According to a comprehensive review in Genes (2020), OTOF mutations account for 1% to 8% of all congenital hearing loss cases, depending on the population studied. In the United States, where roughly 1 in 500 newborns has significant hearing loss, that translates to approximately 50 to 200 OTOF-affected births per year. Globally, congenital hearing loss affects an estimated 34 million children according to the World Health Organization. Even at the low end of 1%, OTOF mutations represent hundreds of thousands of affected individuals worldwide.
OTOF became the first target for inner ear gene therapy for a specific molecular reason: the defect is clean. Hair cells are structurally intact. The auditory nerve is functional. Deliver a working copy of the gene, and the entire pathway can switch on. More than 430 genes are now linked to hearing loss, but most involve structural or developmental abnormalities that cannot be reversed by adding a single missing protein.
A second reason is technical. Full-length OTOF is approximately 6 kilobases, too large for a single AAV vector (capacity roughly 4.7 kb). Multiple groups solved this by splitting the gene across two AAV vectors and relying on recombination inside the cell to produce the full-length protein. That dual-vector approach, first demonstrated in mice, is now the backbone of every clinical program in the field.
Five Programs, Three Continents
| Program | Sponsor | Location | Patients Treated | Key Result | Publication |
|---|---|---|---|---|---|
| DB-OTO (CHORD) | Regeneron / Decibel | US, UK | 12 | 11/12 improved; 3 normal hearing | NEJM Oct 2025 |
| AAV1-hOTOF (binaural) | Shanghai Fudan / REFRESH | China | 5 | 5/5 bilateral restoration + speech | Nature Medicine Jun 2024 |
| AAV1-hOTOF (unilateral) | Shanghai Fudan / Otojoy | China | 6 (+ 1 bilateral) | Hearing restoration, speech development | Lancet 2024 |
| SENS-501 (Audiogene) | Sensorion | France, Australia | 6 | Early improvement signals at 3 months | Company data Aug 2025 |
| AK-OTOF | Akouos / Eli Lilly | US | Enrolling | Phase 1/2 ongoing | ClinicalTrials.gov |
Regeneron's program is the furthest along by conventional regulatory standards. DB-OTO carries orphan drug, rare pediatric disease, fast track, and regenerative medicine advanced therapy (RMAT) designations from the FDA. Regeneron stated in October 2025 that a regulatory application was planned for "later this year," making a 2026 filing likely.
But the Chinese programs published first. A team led by Yilai Shu at Fudan University's Eye & ENT Hospital in Shanghai reported in Nature Medicine in June 2024 that five children treated with binaural dual-AAV1 gene therapy all achieved bilateral hearing restoration, speech recovery, and sound source localization. All five. A separate publication in The Lancet from the same institution reported similar results in six unilateral and one bilateral patient.
Sensorion's SENS-501, based in France with trial sites also in Australia, is notable for a different reason. Its Audiogene trial exclusively enrolls infants and toddlers aged 6 to 31 months who have never received cochlear implants. This is, by design, the youngest cohort in the field, targeting the critical window of brain plasticity when auditory cortex development is most receptive. Six patients have been treated across two dose cohorts with no serious adverse events.

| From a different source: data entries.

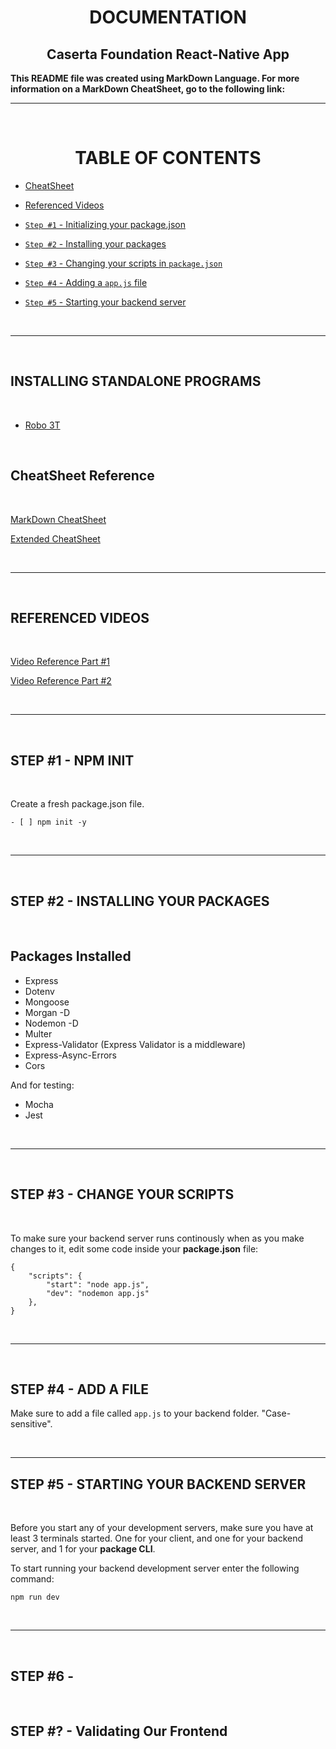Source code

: # **<Center>DOCUMENTATION</center>**
## **<center>Caserta Foundation React-Native App</center>**

**<justify>This README file was created using MarkDown Language. For more information on a MarkDown CheatSheet, go to the following link:</jusitfy>**

___

<br>

# **<center>TABLE OF CONTENTS</center>**

- [CheatSheet](#cheatsheet)

- [Referenced Videos](#reference-videos)

- [`Step #1` - Initializing your package.json](#step-1)

- [`Step #2` - Installing your packages](#step-2)

- [`Step #3` - Changing your scripts in `package.json`](#step-3)

- [`Step #4` - Adding a `app.js` file](#step-4)

- [`Step #5` - Starting your backend server](#step-5)

<br>

___

<br>

<h2><b>INSTALLING STANDALONE PROGRAMS</b></h2>

<BR>

- [Robo 3T](https://robomongo.org/)

<BR>

<h2 id="cheatsheet"><b>CheatSheet Reference</b></h2>

<br>

[MarkDown CheatSheet](https://www.markdownguide.org/cheat-sheet/)

[Extended CheatSheet](https://www.markdownguide.org/extended-syntax/)

<br>

___

<br>

<h2 id="reference-videos"><b>REFERENCED VIDEOS</b></h2>

<br>

[Video Reference Part #1](https://www.youtube.com/watch?v=m7uO85p-c0Q&t=876s&ab_channel=FullStackNiraj)

[Video Reference Part #2]()

<br>

___

<br>

<h2 id="step-1"><b>STEP #1 - NPM INIT</b></h2>

<br>

Create a fresh package.json file.

```` - [ ] npm init -y ````

<br>

___ 

<br>

<h2 id="step-2"><b>STEP #2 - INSTALLING YOUR PACKAGES</b></h2>

<br>

## Packages Installed

- Express
- Dotenv
- Mongoose
- Morgan -D
- Nodemon -D
- Multer
- Express-Validator (Express Validator is a middleware)
- Express-Async-Errors
- Cors

And for testing:

- Mocha
- Jest

<br>

___


<br>

<h2 id='step-3'><b>STEP #3 - CHANGE YOUR SCRIPTS</b></h2>

<br>

To make sure your backend server runs continously when as you make changes to it, edit some code inside your **package.json** file:

```
{   
    "scripts": {
        "start": "node app.js",
        "dev": "nodemon app.js"
    },
}
```

<br>

___
  
<br>

<h2 id='step-4'><b>STEP #4 - ADD A FILE </b></h2>

Make sure to add a file called `app.js` to your backend folder. "Case-sensitive".

<br>

___

<h2 id='step-5'><b>STEP #5 - STARTING YOUR BACKEND SERVER</b></h2>

<br>

Before you start any of your development servers, make sure you have at least 3 terminals started. One for your client, and one for your backend server, and 1 for your **package CLI**. 

To start running your backend development server enter the following command:

`npm run dev`

<br>

___

<br>

<h2 id='step-6'><b>STEP #6 - </b></h2>

<br>

<h2 id='step-6'><b>STEP #? - Validating Our Frontend</b></h2>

An Original Cost Comparison: Gene Therapy vs. Cochlear Implants
Until now, the standard treatment for OTOF-related deafness has been cochlear implantation. Cochlear implants bypass the broken synapse entirely, converting sound into electrical signals delivered directly to the auditory nerve. They work. Roughly 1 million people worldwide use them. But they are not hearing. They are a digital approximation of hearing, requiring external hardware, batteries, software updates, and periodic surgical revisions.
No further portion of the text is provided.